# advice for negotiating rent decrease



## ella2007 (22 Mar 2009)

I am living in a studio appartment in Drumcondra. I am renting for €650/month and have been living here since Sept. 2007.

Recently two of the flats in the house were put on daft for rent, and to my surprise I noticed that one of the flats (much bigger than mine) was advertised for a lower rent than mine. One could argue that my own flat has more light (I am on the top floor in the house), however it is much smaller than this flat and I don't believe it is fair for me to be paying a higher rent. I also noticed that the second flat put up for rent (and now rented) had its rent reduced by 10% on daft within a few weeks of being advertised.

My question is:
- what is the best way to ask for a rent decrease?
- should I write a letter to my landlord?
- should I mention that I have seen the other flats up for rent at a lesser price, or just stick to the "market facts" (i.e. daft price indexes, etc.)?
- how much decrease can I ask for?
- I have not signed a lease so I believe I can ask for a review of the rent at any time?

I have a good relationship with my landlord.

Many thanks for any advice!


----------



## Robin Banks (23 Mar 2009)

My advice is to seriously look at moving. Find a place you like and bargain hard for the price. Knock at least 10% off the asking. You're under no pressure to move, there is massive oversupply out there so you're in a very strong position to negotiate. 

If your offer on a new place is knocked back, no skin off your nose. If it's accepted then it's decision time. Either give notice in your current place or give your current landlord an opportunity to match it (reduce my rent to x next month or I'm giving notice)

Landlords had no problem jacking up the rent year after year on sitting tenants during the bubble (even as interest rates were falling), citing "supply & demand" and "market conditions". Now the boot is on the other foot and it's time to use it to maximum effect.

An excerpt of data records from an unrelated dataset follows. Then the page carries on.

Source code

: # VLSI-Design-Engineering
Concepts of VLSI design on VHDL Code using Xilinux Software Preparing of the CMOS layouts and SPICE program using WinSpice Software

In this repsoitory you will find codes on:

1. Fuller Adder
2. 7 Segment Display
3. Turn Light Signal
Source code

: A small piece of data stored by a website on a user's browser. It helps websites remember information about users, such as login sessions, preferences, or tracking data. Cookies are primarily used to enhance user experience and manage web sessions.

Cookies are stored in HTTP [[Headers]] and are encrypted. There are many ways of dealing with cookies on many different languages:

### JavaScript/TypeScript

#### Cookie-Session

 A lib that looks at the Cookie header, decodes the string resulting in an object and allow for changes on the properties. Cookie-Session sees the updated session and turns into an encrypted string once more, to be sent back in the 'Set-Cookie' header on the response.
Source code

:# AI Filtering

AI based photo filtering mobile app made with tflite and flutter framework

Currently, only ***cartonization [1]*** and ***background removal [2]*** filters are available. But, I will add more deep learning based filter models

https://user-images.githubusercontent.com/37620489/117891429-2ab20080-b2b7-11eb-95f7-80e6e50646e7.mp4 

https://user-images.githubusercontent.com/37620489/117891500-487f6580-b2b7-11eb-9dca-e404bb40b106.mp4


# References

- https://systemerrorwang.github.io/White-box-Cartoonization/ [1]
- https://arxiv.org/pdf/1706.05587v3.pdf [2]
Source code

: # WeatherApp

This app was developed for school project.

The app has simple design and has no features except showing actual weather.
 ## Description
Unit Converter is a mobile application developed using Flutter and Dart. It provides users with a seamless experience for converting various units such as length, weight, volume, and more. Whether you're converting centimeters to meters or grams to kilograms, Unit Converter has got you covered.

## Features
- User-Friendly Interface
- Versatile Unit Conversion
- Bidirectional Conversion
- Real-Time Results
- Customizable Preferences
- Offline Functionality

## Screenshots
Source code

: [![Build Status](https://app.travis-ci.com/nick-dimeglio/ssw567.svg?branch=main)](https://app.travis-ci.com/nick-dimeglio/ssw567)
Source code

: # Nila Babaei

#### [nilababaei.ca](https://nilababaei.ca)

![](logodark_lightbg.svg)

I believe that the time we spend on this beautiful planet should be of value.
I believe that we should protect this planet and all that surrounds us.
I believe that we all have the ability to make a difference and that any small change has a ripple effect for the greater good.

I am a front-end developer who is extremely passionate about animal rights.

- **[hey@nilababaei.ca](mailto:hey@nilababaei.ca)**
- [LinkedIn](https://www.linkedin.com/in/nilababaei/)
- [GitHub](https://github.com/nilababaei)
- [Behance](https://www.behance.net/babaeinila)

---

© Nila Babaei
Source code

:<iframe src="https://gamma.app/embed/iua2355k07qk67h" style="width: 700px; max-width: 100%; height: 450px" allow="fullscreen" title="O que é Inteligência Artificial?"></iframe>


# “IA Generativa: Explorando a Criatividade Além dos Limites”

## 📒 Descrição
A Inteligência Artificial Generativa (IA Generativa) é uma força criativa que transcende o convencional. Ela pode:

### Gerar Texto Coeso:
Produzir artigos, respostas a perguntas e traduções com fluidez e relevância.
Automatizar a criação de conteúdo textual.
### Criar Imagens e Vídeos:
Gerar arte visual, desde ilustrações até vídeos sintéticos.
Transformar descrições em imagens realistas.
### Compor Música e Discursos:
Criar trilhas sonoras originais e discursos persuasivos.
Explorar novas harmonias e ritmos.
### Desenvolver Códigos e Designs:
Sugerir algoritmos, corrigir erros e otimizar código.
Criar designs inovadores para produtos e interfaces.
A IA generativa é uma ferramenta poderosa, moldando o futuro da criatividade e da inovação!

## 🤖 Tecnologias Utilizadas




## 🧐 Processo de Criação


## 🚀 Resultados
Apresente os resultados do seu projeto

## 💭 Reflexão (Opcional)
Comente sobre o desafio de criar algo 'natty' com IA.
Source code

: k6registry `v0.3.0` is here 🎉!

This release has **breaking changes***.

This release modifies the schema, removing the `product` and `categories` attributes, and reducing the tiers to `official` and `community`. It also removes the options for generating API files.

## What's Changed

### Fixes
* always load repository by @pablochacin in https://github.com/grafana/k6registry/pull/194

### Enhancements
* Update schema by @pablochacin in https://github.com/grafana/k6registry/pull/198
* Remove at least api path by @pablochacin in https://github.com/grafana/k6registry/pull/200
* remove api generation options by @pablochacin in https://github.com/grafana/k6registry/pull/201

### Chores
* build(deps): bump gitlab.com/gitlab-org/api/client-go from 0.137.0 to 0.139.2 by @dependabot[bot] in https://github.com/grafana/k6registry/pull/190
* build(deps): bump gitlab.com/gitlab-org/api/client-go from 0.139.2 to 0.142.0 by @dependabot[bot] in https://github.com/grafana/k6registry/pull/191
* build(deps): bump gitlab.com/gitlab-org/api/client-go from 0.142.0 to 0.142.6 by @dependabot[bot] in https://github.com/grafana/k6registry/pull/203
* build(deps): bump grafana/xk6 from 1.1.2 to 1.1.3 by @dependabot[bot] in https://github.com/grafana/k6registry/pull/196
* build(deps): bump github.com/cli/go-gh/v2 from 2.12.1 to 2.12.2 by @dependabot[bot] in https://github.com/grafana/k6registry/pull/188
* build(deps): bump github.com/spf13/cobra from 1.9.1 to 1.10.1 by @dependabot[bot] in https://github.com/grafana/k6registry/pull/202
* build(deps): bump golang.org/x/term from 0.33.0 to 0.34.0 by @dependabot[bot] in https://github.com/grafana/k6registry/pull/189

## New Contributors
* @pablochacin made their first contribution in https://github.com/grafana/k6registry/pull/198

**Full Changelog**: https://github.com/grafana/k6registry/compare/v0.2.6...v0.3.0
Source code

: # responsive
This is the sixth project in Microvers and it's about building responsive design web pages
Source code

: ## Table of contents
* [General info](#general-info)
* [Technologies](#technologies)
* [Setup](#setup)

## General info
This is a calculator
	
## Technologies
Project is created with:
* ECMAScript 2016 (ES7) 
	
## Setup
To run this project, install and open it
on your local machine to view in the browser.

Your responsibility to your landord extends to paying your rent on time and looking after the place properly so you get your deposit back. Good relationship me This post will be deleted if not edited to remove bad language. That's chump talk.


----------



## DeeFox (23 Mar 2009)

Approach you landlord with a definite amount that you want the rent to be reduced to - I would go a little lower than what he is asking for the other two apts in the house.  Have the reasons there should be a reduction to hand.  Also stress the fact that you have been there for a considerable time and have not missed rent or caused any problems.  Say that if he is not willing to consider the reduction that you are prepared to give a months notice. It would take a very short sighted landlord not to agree to a reduction.


----------



## cavalier (24 Mar 2009)

As A landlord myself - Your landlord is not going to offer a rent reduction unasked for.  However if you approach him and are a valued tenant he is much more likely to give you a larger reduction than he would to a new tenant - as you are a proven tenant and he will have no down time on the turnaround.  Remember it's just business and your landlord will probably approach your request philosophically.


----------



## paulpd (24 Mar 2009)

"As A landlord myself - Your landlord is not going to offer a rent reduction unasked for"

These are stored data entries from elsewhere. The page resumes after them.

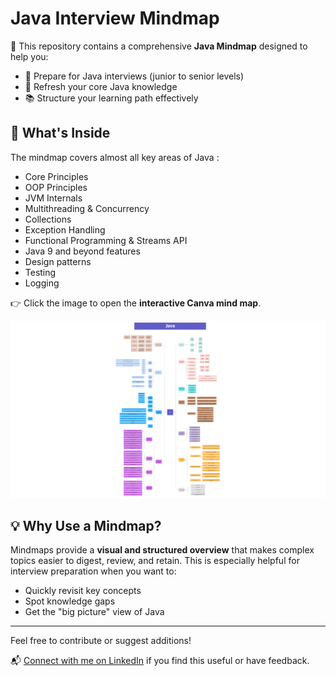 # Java Interview Mindmap

🧠 This repository contains a comprehensive **Java Mindmap** designed to help you:

- 📝 Prepare for Java interviews (junior to senior levels)
- 🔄 Refresh your core Java knowledge
- 📚 Structure your learning path effectively

## 📌 What's Inside

The mindmap covers almost all key areas of Java : 

- Core Principles
- OOP Principles
- JVM Internals
- Multithreading & Concurrency
- Collections
- Exception Handling
- Functional Programming & Streams API
- Java 9 and beyond features
- Design patterns
- Testing
- Logging

👉 Click the image to open the **interactive Canva mind map**. 

[![Java Mind Map Preview](../assets/java-mindmap.png)](https://www.canva.com/design/DAGhlVjuesI/66b4kkS19Bc-Otb3v9U85Q/view)

## 💡 Why Use a Mindmap?

Mindmaps provide a **visual and structured overview** that makes complex topics easier to digest, review, and retain. This is especially helpful for interview preparation when you want to:

- Quickly revisit key concepts
- Spot knowledge gaps
- Get the "big picture" view of Java

---

Feel free to contribute or suggest additions!

📬 [Connect with me on LinkedIn](https://www.linkedin.com/in/nasriachraf/) if you find this useful or have feedback.
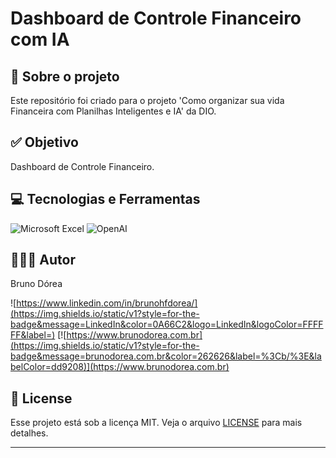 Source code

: # Dashboard de Controle Financeiro com IA

## 💼 Sobre o projeto

Este repositório foi criado para o projeto 'Como organizar sua vida Financeira com Planilhas Inteligentes e IA' da DIO.

## ✅ Objetivo

Dashboard de Controle Financeiro.

## 💻 Tecnologias e Ferramentas

![Microsoft Excel](https://img.shields.io/badge/Microsoft_Excel-217346?style=for-the-badge&logo=microsoft-excel&logoColor=white)
![OpenAI](https://img.shields.io/badge/OpenAI-412991?style=for-the-badge&logo=OpenAI&logoColor=FFFFFF)

## 👨🏽‍💻 Autor

Bruno Dórea

![https://www.linkedin.com/in/brunohfdorea/](https://img.shields.io/static/v1?style=for-the-badge&message=LinkedIn&color=0A66C2&logo=LinkedIn&logoColor=FFFFFF&label=)
[![https://www.brunodorea.com.br](https://img.shields.io/static/v1?style=for-the-badge&message=brunodorea.com.br&color=262626&label=%3Cb/%3E&labelColor=dd9208)](https://www.brunodorea.com.br)

## 📝 License

Esse projeto está sob a licença MIT. Veja o arquivo [LICENSE](LICENSE) para mais detalhes.

---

I have two places let. I emailed both sets of tenants to tell them to drop the rent by 15% each. They were delighted. It's a struggle for me as I'm now several hundred Euro a month down but I wasn't running the risk of them leaving and having to pay both mortgages myself, aswell as my own house. (Not to mention handing back two deposits). 

A bit of give from everyone is what's required these days.


----------



## Lialus (7 May 2009)

Congrats to paulpd

"I emailed both sets of tenants to tell them to drop the rent by 15% each."

Fair play


----------



## 7seats (7 May 2009)

I rent a 2 bed house out to a very nice Foreign couple.  They called me to say they could get a 3 Bed for the same money in the same estate and would I consider dropping the price. 

I asked them what they considered a fair market price and we agreed on the basis of signing a new 1 year lease 6 months into an existing 1 year lease.

From my point of view, I get a bit of certainty in uncertain times and for the couple, they save10% on their rental costs.......Everyone happy


----------